The map shows the land of Iesso (sometimes spelled Yesso), separated from Asia by the de Vries straight. The Strait first appeared on maps in the 1560s, and its altitude changed drastically over time. While initially the Strait of Anian was placed near the present-day Bering Strait, by the start of the eighteenth century it had migrated southwards to the latitude of California. It would slowly be chipped away from during the rest of that century following English, Russian, and other expeditions to the north Pacific.

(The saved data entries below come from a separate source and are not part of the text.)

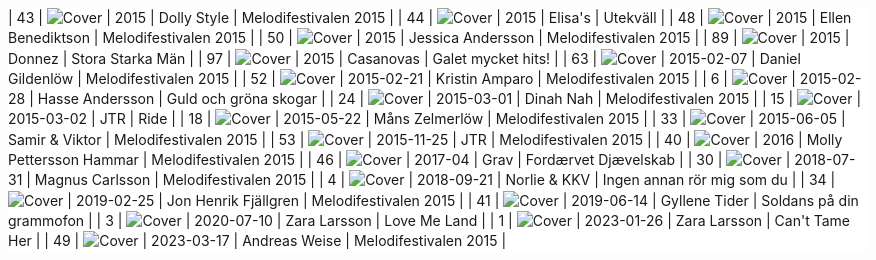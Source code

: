 | 43 | ![Cover](https://i.discogs.com/gKi3pNvIFTn9tLAhHGHhD_J2tT8uVazbPd7ce85a12M/rs:fit/g:sm/q:40/h:150/w:150/czM6Ly9kaXNjb2dz/LWRhdGFiYXNlLWlt/YWdlcy9SLTIxMDY1/NTYzLTE2Mzc0ODk0/NDAtNDc4MC5qcGVn.jpeg) | 2015 | Dolly Style | Melodifestivalen 2015 |
| 44 | ![Cover](https://i.discogs.com/Wac1VdHoTAXRAwnaxfuOIUQonSb0o__6wTH0lpPVZI4/rs:fit/g:sm/q:40/h:150/w:150/czM6Ly9kaXNjb2dz/LWRhdGFiYXNlLWlt/YWdlcy9SLTExMzkw/NTQ1LTE1MzM2ODA4/MTYtODM5OS5qcGVn.jpeg) | 2015 | Elisa's | Utekväll |
| 48 | ![Cover](https://i.discogs.com/9MjMTa3OiKEu9-3p75XjtTEwT_2jR25-eYy8fwQAk0I/rs:fit/g:sm/q:40/h:150/w:150/czM6Ly9kaXNjb2dz/LWRhdGFiYXNlLWlt/YWdlcy9SLTcwNDk3/MzMtMTQzMjU0Mjcz/NC05OTQxLmpwZWc.jpeg) | 2015 | Ellen Benediktson | Melodifestivalen 2015 |
| 50 | ![Cover](https://i.discogs.com/Oz0c1F96uNl9r58wPLKkaMk96HRYRvu9CZtAZ5Ip6V4/rs:fit/g:sm/q:40/h:150/w:150/czM6Ly9kaXNjb2dz/LWRhdGFiYXNlLWlt/YWdlcy9SLTgxNTAw/ODctMTQ1NjMyOTgz/MC05NTUwLmpwZWc.jpeg) | 2015 | Jessica Andersson | Melodifestivalen 2015 |
| 89 | ![Cover](https://i.discogs.com/GnhobMC_73HrTtUELq9szIVdH20QvxqsF9SAb3V3a24/rs:fit/g:sm/q:40/h:150/w:150/czM6Ly9kaXNjb2dz/LWRhdGFiYXNlLWlt/YWdlcy9SLTE0Nzcz/MDM4LTE1ODEyOTYw/OTctMTcxNS5qcGVn.jpeg) | 2015 | Donnez | Stora Starka Män |
| 97 | ![Cover](https://i.discogs.com/0hj8WkPzarOwxU-9DOvVWXBZgt4I5SEykLRtmG4TNbk/rs:fit/g:sm/q:40/h:150/w:150/czM6Ly9kaXNjb2dz/LWRhdGFiYXNlLWlt/YWdlcy9SLTY3MDgz/ODYtMTQyNTA2NDMz/MC05NTg3LmpwZWc.jpeg) | 2015 | Casanovas | Galet mycket hits! |
| 63 | ![Cover](https://i.discogs.com/ZVPyCX75Vxq4UbRYe9R4wTg-UHIhhpWr9Ck73q97WGM/rs:fit/g:sm/q:40/h:150/w:150/czM6Ly9kaXNjb2dz/LWRhdGFiYXNlLWlt/YWdlcy9SLTY3Mzky/OTUtMTQyNTY0Nzk2/NC0xODA3LmpwZWc.jpeg) | 2015-02-07 | Daniel Gildenlöw | Melodifestivalen 2015 |
| 52 | ![Cover](https://i.discogs.com/iKhhsOjn45YMicgFjqvitktSKc7ERRxNwZkBZfUj5ow/rs:fit/g:sm/q:40/h:150/w:150/czM6Ly9kaXNjb2dz/LWRhdGFiYXNlLWlt/YWdlcy9SLTE0NDY5/MTkyLTE1NzUxNjAz/NDYtMzY4MC5qcGVn.jpeg) | 2015-02-21 | Kristin Amparo | Melodifestivalen 2015 |
| 6 | ![Cover](https://i.discogs.com/_eHFXhrtFKRmGz6x39FDwo8nWiwTqooeZZAJLoRUhWk/rs:fit/g:sm/q:40/h:150/w:150/czM6Ly9kaXNjb2dz/LWRhdGFiYXNlLWlt/YWdlcy9SLTY3NTA0/NzQtMTQyNTg0ODU2/OC00MTMwLmpwZWc.jpeg) | 2015-02-28 | Hasse Andersson | Guld och gröna skogar |
| 24 | ![Cover](https://i.discogs.com/C0yKal8w5GwWyiERFG_CHe27N8_BX1toFys9U4TJ2TQ/rs:fit/g:sm/q:40/h:150/w:150/czM6Ly9kaXNjb2dz/LWRhdGFiYXNlLWlt/YWdlcy9SLTgxMTUx/MDctMTQ1NTQxNjI2/NC0yNzQ0LmpwZWc.jpeg) | 2015-03-01 | Dinah Nah | Melodifestivalen 2015 |
| 15 | ![Cover](https://i.discogs.com/t94wlyJ6jKNPeTQl14Mq6N2P0BJ4AkW9aan2_fEYGL4/rs:fit/g:sm/q:40/h:150/w:150/czM6Ly9kaXNjb2dz/LWRhdGFiYXNlLWlt/YWdlcy9SLTgyNzE4/NjgtMTQ1ODM5MTMw/MC04NjExLmpwZWc.jpeg) | 2015-03-02 | JTR | Ride |
| 18 | ![Cover](https://i.discogs.com/Q_JmKi7e7Dz9JdWPA5AGXwR1UekeBHhYGtxweEH2Ch4/rs:fit/g:sm/q:40/h:150/w:150/czM6Ly9kaXNjb2dz/LWRhdGFiYXNlLWlt/YWdlcy9SLTY3Mjgz/ODUtMTQyNTQzODI3/NS01OTQwLmpwZWc.jpeg) | 2015-05-22 | Måns Zelmerlöw | Melodifestivalen 2015 |
| 33 | ![Cover](https://i.discogs.com/jA16TvSlgRZEWl9QetsFo3BNMcO7k5nPHG8i6KrpFyw/rs:fit/g:sm/q:40/h:150/w:150/czM6Ly9kaXNjb2dz/LWRhdGFiYXNlLWlt/YWdlcy9SLTgwODUw/NDMtMTQ1NDg0OTg0/Ny04OTc1LmpwZWc.jpeg) | 2015-06-05 | Samir &amp; Viktor | Melodifestivalen 2015 |
| 53 | ![Cover](https://i.discogs.com/t94wlyJ6jKNPeTQl14Mq6N2P0BJ4AkW9aan2_fEYGL4/rs:fit/g:sm/q:40/h:150/w:150/czM6Ly9kaXNjb2dz/LWRhdGFiYXNlLWlt/YWdlcy9SLTgyNzE4/NjgtMTQ1ODM5MTMw/MC04NjExLmpwZWc.jpeg) | 2015-11-25 | JTR | Melodifestivalen 2015 |
| 40 | ![Cover](https://i.discogs.com/uXaIC-NZGIG0Rpn971eZ8W908w_U05XtXq7YblMKgNk/rs:fit/g:sm/q:40/h:150/w:150/czM6Ly9kaXNjb2dz/LWRhdGFiYXNlLWlt/YWdlcy9SLTkxNDA5/NTktMTQ3NTQ4NTcw/NS04NzM3LmpwZWc.jpeg) | 2016 | Molly Pettersson Hammar | Melodifestivalen 2015 |
| 46 | ![Cover](https://i.discogs.com/byPlEToCAOjD-raPDy-f9H1T_c-PDKItpa-TuSHPs8U/rs:fit/g:sm/q:40/h:150/w:150/czM6Ly9kaXNjb2dz/LWRhdGFiYXNlLWlt/YWdlcy9SLTEwMjYw/NTM0LTE0OTQyNjky/ODUtNDExMS5qcGVn.jpeg) | 2017-04 | Grav | Fordærvet Djævelskab |
| 30 | ![Cover](https://i.discogs.com/iE4TgO167tIaX2zTTmNCx9PhZYBAEe2M4KtjRtU3OWw/rs:fit/g:sm/q:40/h:150/w:150/czM6Ly9kaXNjb2dz/LWRhdGFiYXNlLWlt/YWdlcy9SLTI2NDg2/MjYtMTI5NDg4MTg3/NS5qcGVn.jpeg) | 2018-07-31 | Magnus Carlsson | Melodifestivalen 2015 |
| 4 | ![Cover](https://i.discogs.com/VXyTWvQV9Vad78G9mylIXSsaZbtAEZxoxNqxxg_nQ0E/rs:fit/g:sm/q:40/h:150/w:150/czM6Ly9kaXNjb2dz/LWRhdGFiYXNlLWlt/YWdlcy9SLTEzNDIy/MzE0LTE1NTM4OTcx/MzAtNDM3NS5qcGVn.jpeg) | 2018-09-21 | Norlie &amp; KKV | Ingen annan rör mig som du |
| 34 | ![Cover](https://i.discogs.com/n8g__HYAvg3_UAks-BuzcYEPVkPAd4OFUFTKIfxt6LA/rs:fit/g:sm/q:40/h:150/w:150/czM6Ly9kaXNjb2dz/LWRhdGFiYXNlLWlt/YWdlcy9SLTEzNjUw/MDMyLTE1NTgyNzU0/MjYtMTg2OC5qcGVn.jpeg) | 2019-02-25 | Jon Henrik Fjällgren | Melodifestivalen 2015 |
| 41 | ![Cover](https://i.discogs.com/vGsqD5ufOtd-CKdNe0p-idMZYuCRskUGGrTibUcqwwU/rs:fit/g:sm/q:40/h:150/w:150/czM6Ly9kaXNjb2dz/LWRhdGFiYXNlLWlt/YWdlcy9SLTY3OTMz/ODUtMTQ2MzU5NjU0/NC05NDU4LmpwZWc.jpeg) | 2019-06-14 | Gyllene Tider | Soldans på din grammofon |
| 3 | ![Cover](https://i.discogs.com/wAJpgv2RSpgW075f82CgIBoBHQFVtHRLH7p7iLnA4hY/rs:fit/g:sm/q:40/h:150/w:150/czM6Ly9kaXNjb2dz/LWRhdGFiYXNlLWlt/YWdlcy9SLTE1NjA3/ODg0LTE1OTQ0NTg1/NzAtNDM2NC5qcGVn.jpeg) | 2020-07-10 | Zara Larsson | Love Me Land |
| 1 | ![Cover](https://i.discogs.com/cGpg0u7u9b57pQdaa0K_o1kf4mLMQ_nOdFJKdAzqA40/rs:fit/g:sm/q:40/h:150/w:150/czM6Ly9kaXNjb2dz/LWRhdGFiYXNlLWlt/YWdlcy9SLTI1OTAx/ODU0LTE2NzQ4MjM2/NjAtNjAxNS5qcGVn.jpeg) | 2023-01-26 | Zara Larsson | Can't Tame Her |
| 49 | ![Cover](https://i.discogs.com/09RV6CTt5aHc9cGRed8SzZ4oIupCgpgunb4ctOX7lr4/rs:fit/g:sm/q:40/h:150/w:150/czM6Ly9kaXNjb2dz/LWRhdGFiYXNlLWlt/YWdlcy9SLTEwNTEx/MTAxLTE1MDQ2MzE1/MjQtNjAzNi5qcGVn.jpeg) | 2023-03-17 | Andreas Weise | Melodifestivalen 2015 |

This woodblock was published as part of Thomas Campanius's Kort Beskrifning Om provincien Nya Swerige uti America, a history of Swedish colonization in the Americas. The book is based on Thomas Campanius's grandfathers important early works in the Swedish colony, where he provided translations for a now-lost Indian language and took the first recorded weather measurements on the continent. A large portion of the book deals with the Native population, and the inclusion of this map may be so as to help one understand how humans arrived in the Americas. Thomas Campanius's name is oftentimes misnoted as Thomas Campanius Holm, shortening Holmensis, the Latin name for Stockholm.